Six months later, a pack-horse track gave easy access to Christmas Reef; and the primeval silence of that wild spot was disturbed by the voices of women and children; whilst the crashing cadence of a little 4-head battery kept half-a-dozen echoes at work. The reef was no bonanza, but a singularly consistent claim, good enough to start its proprietors — one as a farmer; another as a storekeeper; another as a publican; and the fourth as a poultry faddist.
The subsequent career of the Boyds has been, if anything, too calm and prosperous; so that Sam now thinks nothing of being a Shire Councillor, a J.P., and a Deacon; whilst Molly’s record comes about as near perfection as the present stage of Moral Evolution will permit.
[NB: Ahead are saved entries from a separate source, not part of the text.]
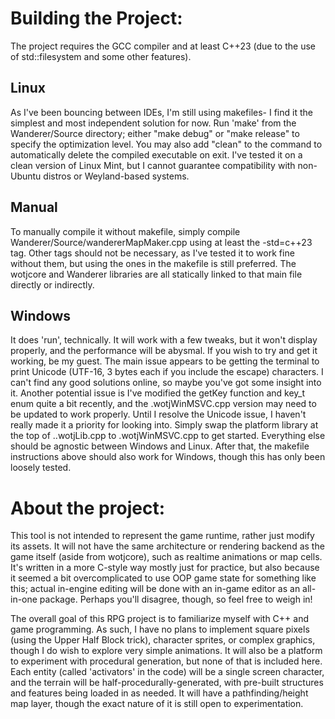 # Building the Project:
The project requires the GCC compiler and at least C++23 (due to the use of std::filesystem and some other features).

## Linux
As I've been bouncing between IDEs, I'm still using makefiles- I find it the simplest and most independent solution for now.
Run 'make' from the Wanderer/Source directory; either "make debug" or "make release" to specify the optimization level. You may also add "clean" to the command to automatically delete the compiled executable on exit.
I've tested it on a clean version of Linux Mint, but I cannot guarantee compatibility with non-Ubuntu distros or Weyland-based systems.

## Manual
To manually compile it without makefile, simply compile Wanderer/Source/wandererMapMaker.cpp using at least the -std=c++23 tag. Other tags should not be necessary, as I've tested it to work fine without them, but using the ones in the makefile is still preferred. The wotjcore and Wanderer libraries are all statically linked to that main file directly or indirectly. 

## Windows
It does 'run', technically. It will work with a few tweaks, but it won't display properly, and the performance will be abysmal. If you wish to try and get it working, be my guest. The main issue appears to be getting the terminal to print Unicode (UTF-16, 3 bytes each if you include the escape) characters. I can't find any good solutions online, so maybe you've got some insight into it. Another potential issue is I've modified the getKey function and key_t enum quite a bit recently, and the .wotjWinMSVC.cpp version may need to be updated to work properly. Until I resolve the Unicode issue, I haven't really made it a priority for looking into.
Simply swap the platform library at the top of ..wotjLib.cpp to .wotjWinMSVC.cpp to get started. Everything else should be agnostic between Windows and Linux.
After that, the makefile instructions above should also work for Windows, though this has only been loosely tested.

# About the project:
This tool is not intended to represent the game runtime, rather just modify its assets. It will not have the same architecture or rendering backend as the game itself (aside from wotjcore), such as realtime animations or map cells. It's written in a more C-style way mostly just for practice, but also because it seemed a bit overcomplicated to use OOP game state for something like this; actual in-engine editing will be done with an in-game editor as an all-in-one package. Perhaps you'll disagree, though, so feel free to weigh in!

The overall goal of this RPG project is to familiarize myself with C++ and game programming. As such, I have no plans to implement square pixels (using the Upper Half Block trick), character sprites, or complex graphics, though I do wish to explore very simple animations. It will also be a platform to experiment with procedural generation, but none of that is included here. Each entity (called 'activators' in the code) will be a single screen character, and the terrain will be half-procedurally-generated, with pre-built structures and features being loaded in as needed. It will have a pathfinding/height map layer, though the exact nature of it is still open to experimentation.
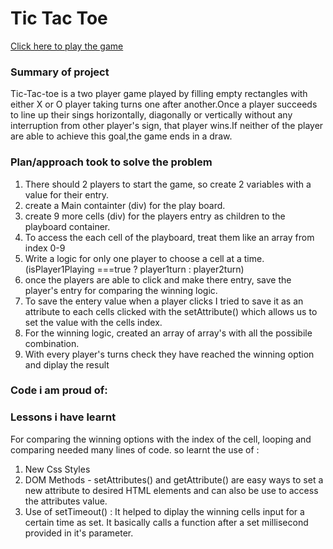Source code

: # Tic Tac Toe

<a href="https://rosalinb.github.io/tic-tac-toe">Click here to play the game</a>

### Summary of project

<p>Tic-Tac-toe is a two player game played by filling empty rectangles with either X or O player taking turns one after another.Once a player succeeds to line up their sings horizontally, diagonally or vertically without any interruption from other player's sign, that player wins.If neither of the player are able to achieve this goal,the game ends in a draw.</p>

### Plan/approach took to solve the problem

1. There should 2 players to start the game, so create 2 variables with a value for their entry.
2. create a Main containter (div) for the play board.
3. create 9 more cells (div) for the players entry as children to the playboard container.
4. To access the each cell of the playboard, treat them like an array from index 0-9
5. Write a logic for only one player to choose a cell at a time. (isPlayer1Playing ===true ? player1turn : player2turn)
6. once the players are able to click and make there entry, save the player's entry for comparing the winning logic.
7. To save the entery value when a player clicks I tried to save it as an attribute to each cells clicked with the setAttribute() which allows us to set the value with the cells index.
8. For the winning logic, created an array of array's with all the possibile combination.
9. With every player's turns check they have reached the winning option and diplay the result

### Code i am proud of:

### Lessons i have learnt

For comparing the winning options with the index of the cell, looping and comparing needed many lines of code.
so learnt the use of :

1. New Css Styles
2. DOM Methods - setAttributes() and getAttribute() are easy ways to set a new attribute to desired HTML elements and can also be use to access the attributes value.
3. Use of setTimeout() : It helped to diplay the winning cells input for a certain time as set. It basically calls a function after a set millisecond provided in it's parameter.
And Hamlet’s hobby-horse is not more completely forgotten than is the red-bearded stranger, the real discoverer of Christmas Reef.
Source:
The Western Mail (Perth, WA), 8 February 1908, p. 50
Also published in:
Southerly (Sydney, NSW), September 1945, pp. 19-37
J.L. Waten and V.G. O’Connor (editors), Twenty Great Australian Stories, Melbourne: Dolphin Publications, 1946
Joseph Furphy (Tom Collins), The Buln-Buln and the Brolga, and Other Stories, Adelaide (SA): Seal Books, 1971
Editor’s notes:
Afric = Africa
battery = a machine which uses a heavy metal vertical arm, or multiple arms, to stamp down upon and crush ore, so that minerals could be extracted; the building in which such machines are located (also known as a “stamp battery” or a “stamper battery”)
billy = a metal pot or tin (usually with a wire or steel handle), used for boiling water over a camp fire (also known as a “billy can”)
digger = a gold digger, a man seeking gold by digging in the ground; a miner
Eden = a place or situation which is regarded as a paradise; the Garden of Eden, mentioned in the Bible
fell = bad, cruel, destructive, fierce, or sinister (as used in the phrase “one fell swoop”)
Hereafter = the after-life (the existence after death)
J.P. = Justice of the Peace
meetly = (archaic) suitably, fitly, or properly
miasmatic = the state or quality of a miasma: an unwholesome, corrupting, or foreboding atmosphere (can also refer to pollution or noxious vapours in the air)
the Pit = the Pit of Hell (also rendered in the plural, “the pits of hell”), also given as “the fiery pit”
seraph = an angel (one of the Seraphim), regarded as a highly-ranked order of angel (the Seraphim are mentioned in the Bible, in Isaiah 6: “I saw also the Lord sitting upon a throne . . . Above it stood the seraphims: each one had six wings”)
supertending = (archaic) superintending
temperance horrors = the DTs: “delirium tremens”, being a violent delirium with tremors that can occur, as withdrawal symptoms, when someone ceases a prolonged period of excessively imbibing alcohol drinks
vassal = a person or state which is in a subordinate position to another person or state; (in a feudal society) a holder of land who owes allegiance, entailing certain obligations, to a lord
[Editor: Changed “officals assisted” to “officials assisted”, “which noiselessly passed from, which passed from” to “which noiselessly passed from”, “,You negligent” to “You negligent” (removed the comma), “retortted” to “retorted”, “it as tyrannous” to “it was tyrannous”, “his side ;and” to “his side; and” (moved the position of the semi-colon).]